Among the records below, find the lines that hold the word "command" and report how many there are, with no other words.
#### EXCERPTED RECORDS
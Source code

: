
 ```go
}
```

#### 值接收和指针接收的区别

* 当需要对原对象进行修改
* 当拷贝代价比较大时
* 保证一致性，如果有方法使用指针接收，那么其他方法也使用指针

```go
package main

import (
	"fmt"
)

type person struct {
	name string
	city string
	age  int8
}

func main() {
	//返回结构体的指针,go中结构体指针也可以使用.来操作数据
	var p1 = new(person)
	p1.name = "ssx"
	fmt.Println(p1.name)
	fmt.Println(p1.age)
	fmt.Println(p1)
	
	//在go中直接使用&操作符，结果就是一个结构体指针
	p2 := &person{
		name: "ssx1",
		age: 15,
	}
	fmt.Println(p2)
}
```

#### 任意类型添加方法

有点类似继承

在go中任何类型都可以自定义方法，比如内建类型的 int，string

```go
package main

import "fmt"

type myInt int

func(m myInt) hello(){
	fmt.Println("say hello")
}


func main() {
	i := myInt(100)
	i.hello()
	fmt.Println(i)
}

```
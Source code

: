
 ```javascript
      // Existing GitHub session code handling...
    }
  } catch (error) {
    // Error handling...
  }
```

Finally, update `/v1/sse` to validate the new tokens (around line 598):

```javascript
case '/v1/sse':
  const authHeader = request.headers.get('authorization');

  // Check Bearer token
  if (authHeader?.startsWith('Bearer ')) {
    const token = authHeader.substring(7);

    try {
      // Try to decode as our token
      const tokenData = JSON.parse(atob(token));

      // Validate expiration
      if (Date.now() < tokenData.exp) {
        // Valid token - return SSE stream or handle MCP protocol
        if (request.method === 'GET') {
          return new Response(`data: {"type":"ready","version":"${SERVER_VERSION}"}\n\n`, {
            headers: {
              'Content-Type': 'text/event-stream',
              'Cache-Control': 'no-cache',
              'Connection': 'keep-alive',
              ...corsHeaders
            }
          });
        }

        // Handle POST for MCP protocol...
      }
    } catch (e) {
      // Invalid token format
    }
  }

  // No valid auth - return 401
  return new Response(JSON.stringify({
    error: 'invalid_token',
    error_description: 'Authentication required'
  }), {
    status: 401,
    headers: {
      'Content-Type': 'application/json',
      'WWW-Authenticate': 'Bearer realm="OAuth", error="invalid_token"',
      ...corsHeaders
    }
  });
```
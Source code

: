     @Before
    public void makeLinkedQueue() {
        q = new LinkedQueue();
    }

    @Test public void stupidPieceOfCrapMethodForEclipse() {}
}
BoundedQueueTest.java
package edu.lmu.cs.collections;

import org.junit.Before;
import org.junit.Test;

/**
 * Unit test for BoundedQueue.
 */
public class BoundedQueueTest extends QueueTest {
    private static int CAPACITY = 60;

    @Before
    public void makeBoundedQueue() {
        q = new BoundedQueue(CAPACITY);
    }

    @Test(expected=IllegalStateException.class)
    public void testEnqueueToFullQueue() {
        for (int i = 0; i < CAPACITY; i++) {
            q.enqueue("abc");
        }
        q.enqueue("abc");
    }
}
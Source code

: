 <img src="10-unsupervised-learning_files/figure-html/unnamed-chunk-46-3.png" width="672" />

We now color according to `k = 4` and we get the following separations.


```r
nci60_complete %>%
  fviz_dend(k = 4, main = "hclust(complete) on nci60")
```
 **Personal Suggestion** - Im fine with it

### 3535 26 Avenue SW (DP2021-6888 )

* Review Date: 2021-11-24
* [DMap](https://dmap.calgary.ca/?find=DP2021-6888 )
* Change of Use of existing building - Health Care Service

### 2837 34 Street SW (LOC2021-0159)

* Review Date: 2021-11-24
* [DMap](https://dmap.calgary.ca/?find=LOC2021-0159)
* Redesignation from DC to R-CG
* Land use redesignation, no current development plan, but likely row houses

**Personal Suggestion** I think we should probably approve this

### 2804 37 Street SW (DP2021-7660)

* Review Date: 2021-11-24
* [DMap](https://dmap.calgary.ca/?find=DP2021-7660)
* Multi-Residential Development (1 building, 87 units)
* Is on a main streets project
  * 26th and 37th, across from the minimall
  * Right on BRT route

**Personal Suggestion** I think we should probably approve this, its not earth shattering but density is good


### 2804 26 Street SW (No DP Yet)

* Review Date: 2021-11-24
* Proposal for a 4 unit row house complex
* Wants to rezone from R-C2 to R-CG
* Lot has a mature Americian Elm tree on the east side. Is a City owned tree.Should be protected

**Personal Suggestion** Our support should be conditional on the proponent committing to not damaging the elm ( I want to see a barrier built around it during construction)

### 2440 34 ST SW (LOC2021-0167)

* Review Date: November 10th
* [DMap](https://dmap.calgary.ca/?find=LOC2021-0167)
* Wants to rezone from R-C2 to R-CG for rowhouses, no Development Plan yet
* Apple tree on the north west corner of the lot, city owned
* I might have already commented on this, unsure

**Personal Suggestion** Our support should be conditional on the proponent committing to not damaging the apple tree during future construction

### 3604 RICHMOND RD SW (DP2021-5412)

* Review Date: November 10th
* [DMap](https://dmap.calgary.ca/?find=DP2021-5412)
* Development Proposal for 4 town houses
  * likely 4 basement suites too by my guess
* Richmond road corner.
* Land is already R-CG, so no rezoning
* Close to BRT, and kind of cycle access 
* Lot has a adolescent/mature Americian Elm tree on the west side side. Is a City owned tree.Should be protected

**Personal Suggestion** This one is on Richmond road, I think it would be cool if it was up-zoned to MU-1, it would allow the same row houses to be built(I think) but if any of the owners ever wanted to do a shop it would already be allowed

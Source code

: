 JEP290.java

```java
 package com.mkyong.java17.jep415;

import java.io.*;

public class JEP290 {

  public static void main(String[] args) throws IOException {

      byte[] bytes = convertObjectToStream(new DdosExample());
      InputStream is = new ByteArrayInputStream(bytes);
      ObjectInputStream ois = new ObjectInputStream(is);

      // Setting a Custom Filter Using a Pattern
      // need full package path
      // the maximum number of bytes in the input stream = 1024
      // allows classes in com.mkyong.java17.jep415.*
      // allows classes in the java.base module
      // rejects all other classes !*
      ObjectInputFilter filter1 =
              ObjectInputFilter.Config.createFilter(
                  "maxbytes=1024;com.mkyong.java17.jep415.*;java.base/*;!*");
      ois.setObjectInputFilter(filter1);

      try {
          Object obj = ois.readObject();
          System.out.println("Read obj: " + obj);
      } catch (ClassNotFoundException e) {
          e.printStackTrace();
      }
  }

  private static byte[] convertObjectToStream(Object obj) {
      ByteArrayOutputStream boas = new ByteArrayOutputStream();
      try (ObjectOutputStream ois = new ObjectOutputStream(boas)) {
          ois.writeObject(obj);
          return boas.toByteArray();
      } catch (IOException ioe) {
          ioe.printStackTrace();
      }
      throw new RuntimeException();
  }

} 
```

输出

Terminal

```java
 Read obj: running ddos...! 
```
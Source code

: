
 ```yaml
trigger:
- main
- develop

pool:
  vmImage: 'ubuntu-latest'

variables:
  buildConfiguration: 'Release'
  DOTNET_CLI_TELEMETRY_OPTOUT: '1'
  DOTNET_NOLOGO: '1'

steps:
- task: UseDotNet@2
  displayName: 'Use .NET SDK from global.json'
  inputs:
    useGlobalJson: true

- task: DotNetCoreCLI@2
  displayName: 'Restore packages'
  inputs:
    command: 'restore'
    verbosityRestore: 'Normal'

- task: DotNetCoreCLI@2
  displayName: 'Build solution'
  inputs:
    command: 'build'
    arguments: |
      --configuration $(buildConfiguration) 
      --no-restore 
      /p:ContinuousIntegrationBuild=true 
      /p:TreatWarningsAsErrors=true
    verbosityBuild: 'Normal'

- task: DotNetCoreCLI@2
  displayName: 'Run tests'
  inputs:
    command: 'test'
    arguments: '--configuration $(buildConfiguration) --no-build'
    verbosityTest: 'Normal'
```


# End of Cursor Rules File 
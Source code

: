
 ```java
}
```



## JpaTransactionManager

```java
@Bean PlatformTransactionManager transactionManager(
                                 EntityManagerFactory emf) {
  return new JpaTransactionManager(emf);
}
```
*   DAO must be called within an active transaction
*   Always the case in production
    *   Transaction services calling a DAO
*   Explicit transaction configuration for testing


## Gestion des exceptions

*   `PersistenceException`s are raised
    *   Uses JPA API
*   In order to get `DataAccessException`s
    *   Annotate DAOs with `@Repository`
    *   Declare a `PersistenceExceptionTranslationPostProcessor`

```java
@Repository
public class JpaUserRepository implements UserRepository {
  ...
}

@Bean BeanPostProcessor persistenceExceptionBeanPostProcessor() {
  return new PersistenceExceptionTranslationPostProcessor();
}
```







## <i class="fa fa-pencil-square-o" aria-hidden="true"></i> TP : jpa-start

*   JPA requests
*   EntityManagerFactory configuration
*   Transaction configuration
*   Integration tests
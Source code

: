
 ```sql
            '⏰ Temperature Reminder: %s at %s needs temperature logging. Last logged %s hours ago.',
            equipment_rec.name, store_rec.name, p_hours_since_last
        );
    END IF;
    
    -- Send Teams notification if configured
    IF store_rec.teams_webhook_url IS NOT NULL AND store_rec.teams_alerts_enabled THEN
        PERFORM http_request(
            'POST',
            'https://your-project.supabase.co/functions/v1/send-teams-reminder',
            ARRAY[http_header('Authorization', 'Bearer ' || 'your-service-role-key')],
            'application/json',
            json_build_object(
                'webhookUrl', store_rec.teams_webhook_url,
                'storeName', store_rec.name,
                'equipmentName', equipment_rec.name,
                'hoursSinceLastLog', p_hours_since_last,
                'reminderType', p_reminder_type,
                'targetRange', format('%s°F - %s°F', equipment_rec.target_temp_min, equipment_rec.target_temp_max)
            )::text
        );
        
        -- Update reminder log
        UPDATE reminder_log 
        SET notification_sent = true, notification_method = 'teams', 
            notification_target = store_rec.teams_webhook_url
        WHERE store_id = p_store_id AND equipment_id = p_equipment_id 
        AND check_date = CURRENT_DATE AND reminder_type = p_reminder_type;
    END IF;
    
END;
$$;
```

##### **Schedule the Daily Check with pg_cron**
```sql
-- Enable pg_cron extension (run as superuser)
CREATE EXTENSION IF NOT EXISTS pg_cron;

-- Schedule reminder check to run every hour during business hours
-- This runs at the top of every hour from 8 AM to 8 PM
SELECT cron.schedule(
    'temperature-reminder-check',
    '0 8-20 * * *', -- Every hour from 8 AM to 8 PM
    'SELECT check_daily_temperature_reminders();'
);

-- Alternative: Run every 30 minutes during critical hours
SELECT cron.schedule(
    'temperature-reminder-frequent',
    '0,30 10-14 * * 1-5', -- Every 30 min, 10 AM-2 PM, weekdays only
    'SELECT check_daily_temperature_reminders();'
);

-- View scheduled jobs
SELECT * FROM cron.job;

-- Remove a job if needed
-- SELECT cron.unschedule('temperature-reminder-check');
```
########
> **RESPONSE TO THE EXERCISE**
3